Un débat relativement ancien est celui du régime commun de TVA, qui se présente comme le complément logique du marché intérieur. Vous savez sans doute que le Sénat, sur le rapport de notre collègue Denis Badré, a adopté une position plutôt réservée à l'égard de la proposition de la Commission consistant à taxer les échanges intracommunautaires dans le pays d'origine. Sauf à harmoniser complètement les différents taux nationaux de TVA, cette solution se traduirait par des détournements de flux commerciaux. Surtout, elle poserait le problème de principe de la répartition des ressources fiscales correspondantes entre les Etats membres.

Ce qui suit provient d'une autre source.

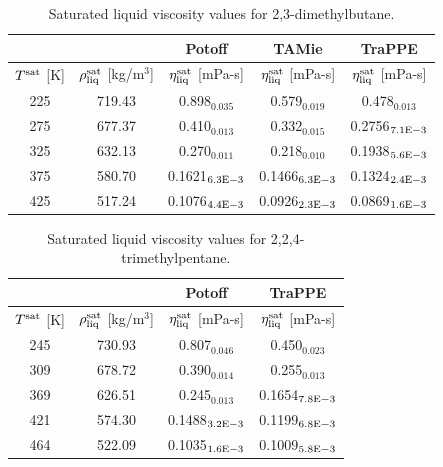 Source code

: \documentclass[preprint,review,11pt]{elsarticle}
\begin{document}
	\begin{table}[H]
		\caption{Saturated liquid viscosity values for 2,3-dimethylbutane.}
		\begin{center}
			\begin{tabular}{|c|c|c|c|c|}
				\hline
				&                                       & Potoff            & TAMie             & TraPPE            \\ \hline
				$T^{\rm sat}$ {[}K{]} & $\rho^{\rm sat}_{\rm liq}$ [kg/m$^3$] & $\eta_{\rm liq}^{\rm sat}$ {[}mPa-s{]} & $\eta_{\rm liq}^{\rm sat}$ {[}mPa-s{]} & $\eta_{\rm liq}^{\rm sat}$ {[}mPa-s{]} \\ \hline
				225 & 719.43 & 0.898$_{0.035}$   & 0.579$_{0.019}$   & 0.478$_{0.013}$   \\ \hline
				275 & 677.37 & 0.410$_{0.013}$   & 0.332$_{0.015}$   & 0.2756$_{7.1 \rm E-3}$ \\ \hline
				325 & 632.13 & 0.270$_{0.011}$   & 0.218$_{0.010}$   & 0.1938$_{5.6 \rm E-3}$ \\ \hline
				375 & 580.70 & 0.1621$_{6.3 \rm E-3}$ & 0.1466$_{6.3 \rm E-3}$ & 0.1324$_{2.4 \rm E-3}$ \\ \hline
				425 & 517.24 & 0.1076$_{4.4 \rm E-3}$ & 0.0926$_{2.3 \rm E-3}$ & 0.0869$_{1.6 \rm E-3}$ \\ \hline
			\end{tabular}
		\end{center}
	\end{table}
	
	\begin{table}[H]
		\caption{Saturated liquid viscosity values for 2,2,4-trimethylpentane.}
		\begin{center}
			\begin{tabular}{|c|c|c|c|}
				\hline
				&                                       & Potoff            & TraPPE            \\ \hline
				$T^{\rm sat}$ {[}K{]} & $\rho^{\rm sat}_{\rm liq}$ [kg/m$^3$] & $\eta_{\rm liq}^{\rm sat}$ {[}mPa-s{]} & $\eta_{\rm liq}^{\rm sat}$ {[}mPa-s{]} \\ \hline
				245 & 730.93 & 0.807$_{0.046}$   & 0.450$_{0.023}$   \\ \hline
				309 & 678.72 & 0.390$_{0.014}$   & 0.255$_{0.013}$   \\ \hline
				369 & 626.51 & 0.245$_{0.013}$   & 0.1654$_{7.8 \rm E-3}$ \\ \hline
				421 & 574.30 & 0.1488$_{3.2 \rm E-3}$ & 0.1199$_{6.8 \rm E-3}$ \\ \hline
				464 & 522.09 & 0.1035$_{1.6 \rm E-3}$ & 0.1009$_{5.8 \rm E-3}$ \\ \hline
			\end{tabular}
		\end{center}
	\end{table}
\end{document}
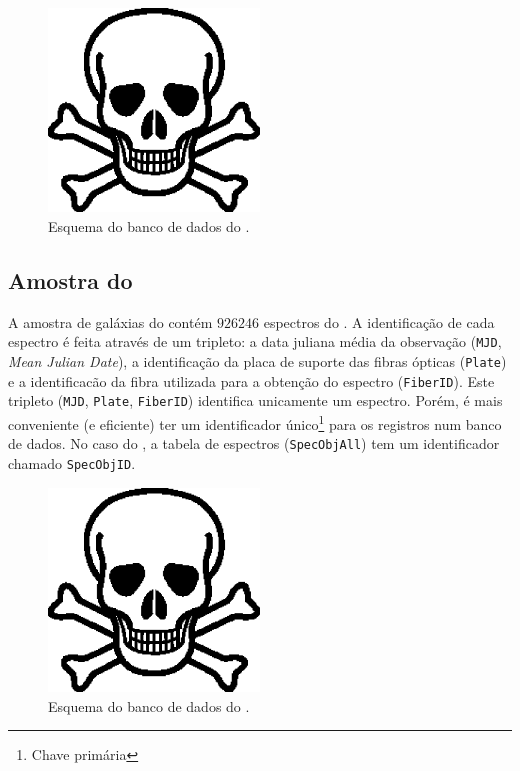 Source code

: \begin{figure}
	\includegraphics[width=0.5\textwidth]{figuras/test.eps}
	\caption[Esquema do banco de dados do \starlight.]
	{Esquema do banco de dados do \starlight.}
	\label{fig:EsquemaBDStarlight}
\end{figure}

\subsection{Amostra do \starlight}
\label{sec:Crossmatch:AmostraStarlight}

A amostra de galáxias do \starlight contém $926246$ espectros do \SDSS. A
identificação de cada espectro é feita através de um tripleto: a data juliana
média da observação ({\tt MJD}, {\em Mean Julian Date}), a identificação da
placa de suporte das fibras ópticas ({\tt Plate}) e a identificacão da fibra
utilizada para a obtenção do espectro ({\tt FiberID}). Este tripleto ({\tt MJD},
{\tt Plate}, {\tt FiberID}) identifica unicamente um espectro. Porém, é mais
conveniente (e eficiente) ter um identificador único{\footnote{Chave primária
\fixme}} para os registros num banco de dados. No caso do \SDSS, a tabela de
espectros ({\tt SpecObjAll}) tem um identificador chamado {\tt SpecObjID}.

\begin{figure}
	\includegraphics[width=0.5\textwidth]{figuras/test.eps}
	\caption[Esquema do banco de dados do \SDSS.]
	{Esquema do banco de dados do \SDSS.}
	\label{fig:EsquemaSDSS}
\end{figure}

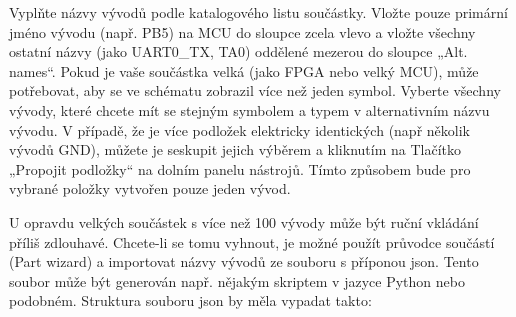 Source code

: \documentclass[letterpaper,10pt,czech]{sphinxmanual}
\begin{document}
Vyplňte názvy vývodů podle katalogového listu součástky. Vložte pouze primární jméno vývodu (např. PB5) na MCU do sloupce zcela vlevo a vložte všechny ostatní názvy (jako UART0\_TX, TA0) oddělené mezerou do sloupce „Alt. names“. Pokud je vaše součástka  velká (jako FPGA nebo velký MCU), může potřebovat, aby se ve schématu zobrazil více než jeden symbol. Vyberte všechny vývody, které chcete mít se stejným symbolem a typem v alternativním názvu vývodu. V případě, že je více podložek elektricky identických (např
několik vývodů GND), můžete je seskupit jejich výběrem a kliknutím na
Tlačítko „Propojit podložky“ na dolním panelu nástrojů. Tímto způsobem bude pro vybrané položky vytvořen pouze jeden vývod.

U opravdu velkých součástek s více než 100 vývody může být ruční vkládání příliš zdlouhavé. Chcete-li se tomu vyhnout, je možné použít průvodce součástí (Part wizard) a importovat názvy vývodů ze souboru s příponou json. Tento soubor může být generován např. nějakým skriptem v jazyce Python nebo podobném. Struktura souboru json by měla vypadat takto:

\begin{sphinxVerbatim}[commandchars=\\\{\}]
        \PYG{p}{[} \PYG{p}{]} 
        \PYG{p}{[} \PYG{p}{]} 
\end{sphinxVerbatim}
\end{document}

Le débat sur la concurrence fiscale est plus récent. Il a pris une acuité nouvelle avec la réalisation de la monnaie unique. Les Etats membres de la zone euro se retrouvent totalement privés du levier de la dévaluation monétaire, et très encadrés dans le maniement des leviers du budget et de la dette. Dès lors, ils sont tentés de se livrer entre eux à une concurrence fiscale pour attirer les épargnants et les entreprises.

Une question de fond est de savoir si cette concurrence fiscale est mauvaise en soi. Après tout, elle constitue un aiguillon pour une meilleure efficacité de la dépense publique dans les différents Etats membres. Mais cela suppose que cette concurrence demeure loyale, c'est-à-dire qu'elle mette en compétition les systèmes fiscaux de droit commun, au lieu de reposer sur des régimes particuliers réservés aux non-résidents ou sur des paradis fiscaux. Toute la difficulté est alors de se mettre d'accord sur ce qui constitue une concurrence fiscale " dommageable ", selon l'expression reçue.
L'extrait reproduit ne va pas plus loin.